● **WORK ITEM**
What is the number of lines in the entries that contain the word "mathsf"? Reply with that number only.

Start of Block

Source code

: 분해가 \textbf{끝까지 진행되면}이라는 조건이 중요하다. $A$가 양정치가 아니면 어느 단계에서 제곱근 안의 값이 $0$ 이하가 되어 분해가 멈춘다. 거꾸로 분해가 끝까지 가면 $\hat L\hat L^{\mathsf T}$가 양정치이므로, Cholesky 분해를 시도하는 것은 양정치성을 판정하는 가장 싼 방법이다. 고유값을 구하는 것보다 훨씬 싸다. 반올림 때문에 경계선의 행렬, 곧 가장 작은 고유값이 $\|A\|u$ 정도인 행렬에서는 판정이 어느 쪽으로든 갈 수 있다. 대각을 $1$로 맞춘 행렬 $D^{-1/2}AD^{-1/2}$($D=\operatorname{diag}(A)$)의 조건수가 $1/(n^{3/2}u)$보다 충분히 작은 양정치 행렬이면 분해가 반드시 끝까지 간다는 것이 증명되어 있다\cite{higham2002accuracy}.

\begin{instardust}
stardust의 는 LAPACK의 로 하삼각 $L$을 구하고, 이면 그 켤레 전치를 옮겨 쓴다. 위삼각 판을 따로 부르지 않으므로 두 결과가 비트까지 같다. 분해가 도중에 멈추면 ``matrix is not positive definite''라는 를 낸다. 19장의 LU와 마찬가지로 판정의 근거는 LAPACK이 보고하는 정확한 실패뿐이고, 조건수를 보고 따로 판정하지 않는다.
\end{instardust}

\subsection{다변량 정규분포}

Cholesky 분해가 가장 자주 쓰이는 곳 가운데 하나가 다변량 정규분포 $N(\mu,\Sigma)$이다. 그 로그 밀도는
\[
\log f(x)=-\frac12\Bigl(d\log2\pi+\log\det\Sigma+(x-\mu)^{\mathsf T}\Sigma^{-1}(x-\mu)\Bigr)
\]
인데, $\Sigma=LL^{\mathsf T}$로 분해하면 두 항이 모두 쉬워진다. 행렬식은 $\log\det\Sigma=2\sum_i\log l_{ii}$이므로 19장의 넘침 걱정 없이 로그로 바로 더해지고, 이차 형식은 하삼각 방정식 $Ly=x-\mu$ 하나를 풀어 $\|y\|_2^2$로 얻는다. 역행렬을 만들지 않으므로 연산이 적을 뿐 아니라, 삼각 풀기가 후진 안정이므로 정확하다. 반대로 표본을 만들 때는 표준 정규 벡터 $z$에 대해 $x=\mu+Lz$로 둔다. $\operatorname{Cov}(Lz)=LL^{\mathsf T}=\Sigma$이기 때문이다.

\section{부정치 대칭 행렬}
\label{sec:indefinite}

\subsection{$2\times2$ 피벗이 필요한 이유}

End of Block

● **RESULT**
3